Apple Silicon’s Unified Memory Architecture (UMA) enables CPU and GPU to share the same physical memory pool with up to 800 GB/s bandwidth—eliminating PCIe bottlenecks and enabling zero-copy data sharing. This makes mmap an attractive loading strategy in theory.

MLX Approach

pread()-based loading into allocated buffers. Lazy evaluation model with dynamic KV cache growing in 256-token increments. Safetensors format.

llama.cpp Approach

mmap for zero-copy weight access. Static computation graph (ggml) with pre-allocated KV cache at full context length. GGUF format with guaranteed alignment.

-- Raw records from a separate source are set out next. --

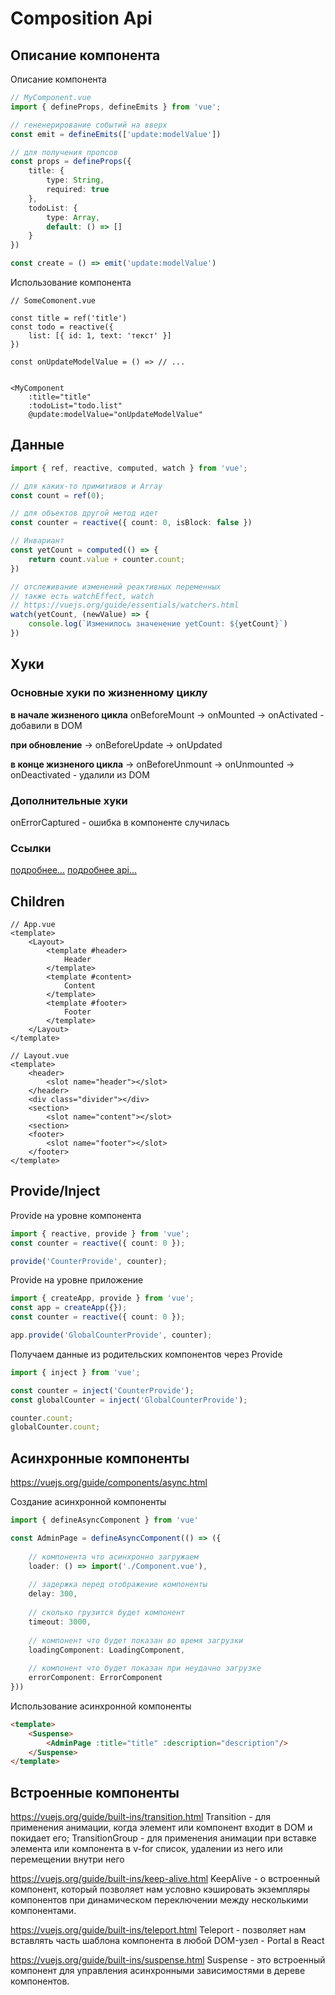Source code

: # Composition Api

## Описание компонента

Описание компонента
```typescript
// MyComponent.vue
import { defineProps, defineEmits } from 'vue';

// гененерирование событий на вверх
const emit = defineEmits(['update:modelValue'])

// для получения пропсов
const props = defineProps({
    title: {
        type: String,
        required: true
    },
    todoList: {
        type: Array,
        default: () => []
    }
})

const create = () => emit('update:modelValue')
```
Использование компонента
```
// SomeComonent.vue

const title = ref('title')
const todo = reactive({
    list: [{ id: 1, text: 'текст' }]
})

const onUpdateModelValue = () => // ...


<MyComponent
    :title="title"
    :todoList="todo.list"
    @update:modelValue="onUpdateModelValue"
```

## Данные

```typescript
import { ref, reactive, computed, watch } from 'vue';

// для каких-то примитивов и Array 
const count = ref(0);

// для объектов другой метод идет
const counter = reactive({ count: 0, isBlock: false })

// Инвариант
const yetCount = computed(() => {
    return count.value + counter.count;
})

// отслеживание изменений реактивных переменных
// также есть watchEffect, watch
// https://vuejs.org/guide/essentials/watchers.html
watch(yetCount, (newValue) => {
    console.log(`Изменилось значенение yetCount: ${yetCount}`)
})
```

## Хуки

### Основные хуки по жизненному циклу

**в начале жизненого цикла**
onBeforeMount
-> onMounted
-> onActivated - добавили в DOM

**при обновление**
-> onBeforeUpdate
-> onUpdated

**в конце жизненого цикла**
-> onBeforeUnmount
-> onUnmounted
-> onDeactivated - удалили из DOM

### Дополнительные хуки
onErrorCaptured - ошибка в компоненте случилась

### Ссылки
[подробнее...](https://vuejs.org/guide/essentials/lifecycle.html#lifecycle-diagram)
[подробнее api...](https://vuejs.org/api/composition-api-lifecycle.html)

## Children
```
// App.vue
<template>
    <Layout>
        <template #header>
            Header
        </template>
        <template #content>
            Content
        </template>
        <template #footer>
            Footer
        </template>
    </Layout>
</template>

// Layout.vue
<template>
    <header>
        <slot name="header"></slot>
    </header>
    <div class="divider"></div>
    <section>
        <slot name="content"></slot>
    <section>
    <footer>
        <slot name="footer"></slot>
    </footer>
</template>
```

## Provide/Inject

Provide на уровне компонента
```typescript
import { reactive, provide } from 'vue';
const counter = reactive({ count: 0 });

provide('CounterProvide', counter);
```

Provide на уровне приложение
```typescript
import { createApp, provide } from 'vue';
const app = createApp({});
const counter = reactive({ count: 0 });

app.provide('GlobalCounterProvide', counter);
```

Получаем данные из родительских компонентов через Provide
```typescript
import { inject } from 'vue';

const counter = inject('CounterProvide');
const globalCounter = inject('GlobalCounterProvide');

counter.count;
globalCounter.count;
```

## Асинхронные компоненты
https://vuejs.org/guide/components/async.html

Создание асинхронной компоненты
```typescript
import { defineAsyncComponent } from 'vue'

const AdminPage = defineAsyncComponent(() => ({
    
    // компонента что асинхронно загружаем
    loader: () => import('./Component.vue'),
    
    // задержка перед отображение компоненты
    delay: 300,
    
    // сколько грузится будет компонент
    timeout: 3000,
    
    // компонент что будет показан во время загрузки
    loadingComponent: LoadingComponent,
    
    // компонент что будет показан при неудачно загрузке
    errorComponent: ErrorComponent
}))
```

Использование асинхронной компоненты
```html
<template>
    <Suspense>
        <AdminPage :title="title" :description="description"/>
    </Suspense>
</template>
```

## Встроенные компоненты

https://vuejs.org/guide/built-ins/transition.html
Transition - для применения анимации, когда элемент или компонент входит в DOM и покидает его;
TransitionGroup - для применения анимации при вставке элемента или компонента в v-for список, удалении из него или перемещении внутри него

https://vuejs.org/guide/built-ins/keep-alive.html
KeepAlive - о встроенный компонент, который позволяет нам условно кэшировать экземпляры компонентов при динамическом переключении между несколькими компонентами.

https://vuejs.org/guide/built-ins/teleport.html
Teleport - позволяет нам вставлять часть шаблона компонента в любой DOM-узел - Portal в React

https://vuejs.org/guide/built-ins/suspense.html
Suspense - это встроенный компонент для управления асинхронными зависимостями в дереве компонентов.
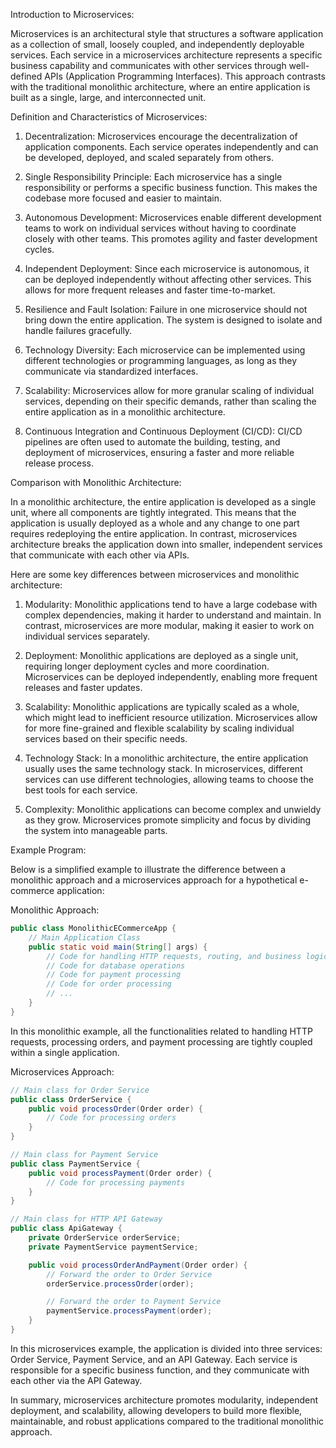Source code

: Introduction to Microservices:

Microservices is an architectural style that structures a software application as a collection of small, loosely coupled, and independently deployable services. Each service in a microservices architecture represents a specific business capability and communicates with other services through well-defined APIs (Application Programming Interfaces). This approach contrasts with the traditional monolithic architecture, where an entire application is built as a single, large, and interconnected unit.

Definition and Characteristics of Microservices:

1. Decentralization: Microservices encourage the decentralization of application components. Each service operates independently and can be developed, deployed, and scaled separately from others.

2. Single Responsibility Principle: Each microservice has a single responsibility or performs a specific business function. This makes the codebase more focused and easier to maintain.

3. Autonomous Development: Microservices enable different development teams to work on individual services without having to coordinate closely with other teams. This promotes agility and faster development cycles.

4. Independent Deployment: Since each microservice is autonomous, it can be deployed independently without affecting other services. This allows for more frequent releases and faster time-to-market.

5. Resilience and Fault Isolation: Failure in one microservice should not bring down the entire application. The system is designed to isolate and handle failures gracefully.

6. Technology Diversity: Each microservice can be implemented using different technologies or programming languages, as long as they communicate via standardized interfaces.

7. Scalability: Microservices allow for more granular scaling of individual services, depending on their specific demands, rather than scaling the entire application as in a monolithic architecture.

8. Continuous Integration and Continuous Deployment (CI/CD): CI/CD pipelines are often used to automate the building, testing, and deployment of microservices, ensuring a faster and more reliable release process.

Comparison with Monolithic Architecture:

In a monolithic architecture, the entire application is developed as a single unit, where all components are tightly integrated. This means that the application is usually deployed as a whole and any change to one part requires redeploying the entire application. In contrast, microservices architecture breaks the application down into smaller, independent services that communicate with each other via APIs.

Here are some key differences between microservices and monolithic architecture:

1. Modularity: Monolithic applications tend to have a large codebase with complex dependencies, making it harder to understand and maintain. In contrast, microservices are more modular, making it easier to work on individual services separately.

2. Deployment: Monolithic applications are deployed as a single unit, requiring longer deployment cycles and more coordination. Microservices can be deployed independently, enabling more frequent releases and faster updates.

3. Scalability: Monolithic applications are typically scaled as a whole, which might lead to inefficient resource utilization. Microservices allow for more fine-grained and flexible scalability by scaling individual services based on their specific needs.

4. Technology Stack: In a monolithic architecture, the entire application usually uses the same technology stack. In microservices, different services can use different technologies, allowing teams to choose the best tools for each service.

5. Complexity: Monolithic applications can become complex and unwieldy as they grow. Microservices promote simplicity and focus by dividing the system into manageable parts.

Example Program:

Below is a simplified example to illustrate the difference between a monolithic approach and a microservices approach for a hypothetical e-commerce application:

Monolithic Approach:

```java
public class MonolithicECommerceApp {
    // Main Application Class
    public static void main(String[] args) {
        // Code for handling HTTP requests, routing, and business logic
        // Code for database operations
        // Code for payment processing
        // Code for order processing
        // ...
    }
}
```

In this monolithic example, all the functionalities related to handling HTTP requests, processing orders, and payment processing are tightly coupled within a single application.

Microservices Approach:

```java
// Main class for Order Service
public class OrderService {
    public void processOrder(Order order) {
        // Code for processing orders
    }
}

// Main class for Payment Service
public class PaymentService {
    public void processPayment(Order order) {
        // Code for processing payments
    }
}

// Main class for HTTP API Gateway
public class ApiGateway {
    private OrderService orderService;
    private PaymentService paymentService;

    public void processOrderAndPayment(Order order) {
        // Forward the order to Order Service
        orderService.processOrder(order);

        // Forward the order to Payment Service
        paymentService.processPayment(order);
    }
}
```

In this microservices example, the application is divided into three services: Order Service, Payment Service, and an API Gateway. Each service is responsible for a specific business function, and they communicate with each other via the API Gateway.

In summary, microservices architecture promotes modularity, independent deployment, and scalability, allowing developers to build more flexible, maintainable, and robust applications compared to the traditional monolithic approach.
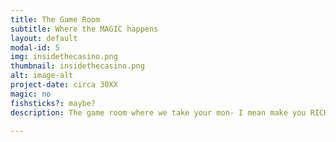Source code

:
 ```yaml
---
title: The Game Room
subtitle: Where the MAGIC happens
layout: default
modal-id: 5
img: insidethecasino.png
thumbnail: insidethecasino.png
alt: image-alt
project-date: circa 30XX
magic: no
fishsticks?: maybe?
description: The game room where we take your mon- I mean make you RICH!!!

---
```

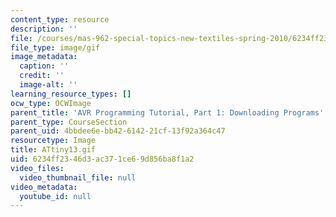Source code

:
 ```yaml
---
content_type: resource
description: ''
file: /courses/mas-962-special-topics-new-textiles-spring-2010/6234ff2346d3ac371ce69d856ba8f1a2_ATtiny13.gif
file_type: image/gif
image_metadata:
  caption: ''
  credit: ''
  image-alt: ''
learning_resource_types: []
ocw_type: OCWImage
parent_title: 'AVR Programming Tutorial, Part 1: Downloading Programs'
parent_type: CourseSection
parent_uid: 4bbdee6e-bb42-6142-21cf-13f92a364c47
resourcetype: Image
title: ATtiny13.gif
uid: 6234ff23-46d3-ac37-1ce6-9d856ba8f1a2
video_files:
  video_thumbnail_file: null
video_metadata:
  youtube_id: null
---
```

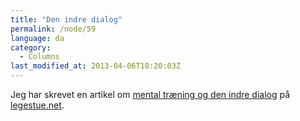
 ```yaml
---
title: "Den indre dialog"
permalink: /node/59
language: da
category:
  - Columns
last_modified_at: 2013-04-06T18:20:03Z
---
```


Jeg har skrevet en artikel om [mental træning og den indre dialog](https://www.legestue.net/blog/den-indre-dialog) på [legestue.net](https://www.legestue.net).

The key question: would MLX benefit from adopting llama.cpp’s memory strategies? We implemented both techniques to find out.

Implementation

Zero-Copy mmap Loading

We implemented an MmapReader class in MLX’s C++ core that memory-maps safetensors files and exposes offset views via Metal buffers:

MmapReader::MmapReader(std::string file_path) {
  int fd = open(file_path.c_str(), O_RDONLY);
  struct stat st;
  fstat(fd, &st);
  file_size_ = st.st_size;
  mmap_ptr_ = mmap(nullptr, file_size_,
    PROT_READ, MAP_PRIVATE, fd, 0);
  close(fd);  // mmap survives fd closure
  madvise(mmap_ptr_, file_size_, MADV_SEQUENTIAL);
}

The critical zero-copy path creates offset views into the mmap buffer with a careful alignment check. Safetensors does not guarantee element-aligned offsets, so we verify offset % itemsize == 0 before allowing zero-copy access. Unaligned offsets fall back to memcpy.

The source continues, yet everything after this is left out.